Caribéris ferma les yeux un court instant. Cette réaction involontaire était chez lui signe d'amusement.

- Ainsi voilà la façon dont tu vois les choses. Les sidiths ! Le grand régisseur de Sargonne, toujours soumis à son indécrottable sang ugre, s'attache encore à de vieilles superstitions. Admettons ! Mais pour quel résultat ? Un début de guerre civile et des baronnets qui se défient du nouveau roi. L'amitié qu'avait Rodert pour ton père ne fausserait-elle pas ton jugement ?

- Il ne s'agit que de médiocres qui s'agitent en espérant que cela empêche leur fin toute proche. Ce sont des remous inévitables, le désordre qui permettra de se débarrasser des rats et de repartir sur des bases saines. Rodert était l'ami de mon père certes, moi j'ai fui son royaume. Vous l'avez soutenu et vous avez bien fait, cela a affaibli l'Ugreterre. Mais à l'avenir, il faudra bien plus vous en méfier que de l'Exinie. Pour en revenir à vous, Sire, les Gargandra sont issus d'un fabuleux lignage, ils ne dégénèrent pas. Votre ascendance vous donne déjà un atout important sur les autres. La puissance de nos armées fera le reste et ancrera une fois pour toutes l'hégémonie sargonnaise.
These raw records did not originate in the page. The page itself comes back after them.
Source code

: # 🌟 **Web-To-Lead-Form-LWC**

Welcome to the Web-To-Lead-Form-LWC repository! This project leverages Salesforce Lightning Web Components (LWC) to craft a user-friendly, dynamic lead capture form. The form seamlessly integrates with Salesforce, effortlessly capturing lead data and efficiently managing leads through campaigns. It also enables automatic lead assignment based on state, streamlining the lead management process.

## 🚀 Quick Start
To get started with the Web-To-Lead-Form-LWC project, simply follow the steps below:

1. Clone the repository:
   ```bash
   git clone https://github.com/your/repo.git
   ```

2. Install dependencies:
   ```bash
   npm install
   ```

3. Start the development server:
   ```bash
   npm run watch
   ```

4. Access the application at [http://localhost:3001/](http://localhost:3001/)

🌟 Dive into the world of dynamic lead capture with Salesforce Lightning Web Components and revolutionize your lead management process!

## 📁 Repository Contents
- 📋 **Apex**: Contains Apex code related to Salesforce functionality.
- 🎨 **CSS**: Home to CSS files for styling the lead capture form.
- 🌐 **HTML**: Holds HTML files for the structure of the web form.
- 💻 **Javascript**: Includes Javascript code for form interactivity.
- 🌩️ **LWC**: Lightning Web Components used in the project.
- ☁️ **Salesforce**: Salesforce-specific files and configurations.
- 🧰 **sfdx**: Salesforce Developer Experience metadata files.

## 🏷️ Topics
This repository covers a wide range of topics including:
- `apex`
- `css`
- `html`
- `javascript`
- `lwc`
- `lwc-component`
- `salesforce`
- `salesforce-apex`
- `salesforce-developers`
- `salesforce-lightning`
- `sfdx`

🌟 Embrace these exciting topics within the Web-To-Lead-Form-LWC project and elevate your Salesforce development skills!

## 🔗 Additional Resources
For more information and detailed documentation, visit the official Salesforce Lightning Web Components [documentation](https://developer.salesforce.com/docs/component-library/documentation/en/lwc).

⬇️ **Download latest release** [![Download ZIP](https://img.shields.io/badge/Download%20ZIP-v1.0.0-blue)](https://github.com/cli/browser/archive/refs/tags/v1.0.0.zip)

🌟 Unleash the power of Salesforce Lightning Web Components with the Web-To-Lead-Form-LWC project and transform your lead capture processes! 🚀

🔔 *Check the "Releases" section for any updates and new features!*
Le regard du roi s'était perdu dans le vide et il répondit machinalement :

- Conquérir, nous savons faire. C'est maintenir notre autorité qui est complexe. Nous devons trouver une solution qui inciterait tout le Thésan à obéir naturellement. J'y réfléchis, j'y travaille, cela est devenu une véritable obsession pour moi.

Caribéris fut pris d'une de ses soudaines absences. Le régisseur patienta un bref instant. Une lueur de conscience revenue dans ses yeux, le monarque réagit soudain.

- Envoie les messagers à travers le Thésan et le Grandval. Qui sait, les évènements pourraient contredire nos prévisions.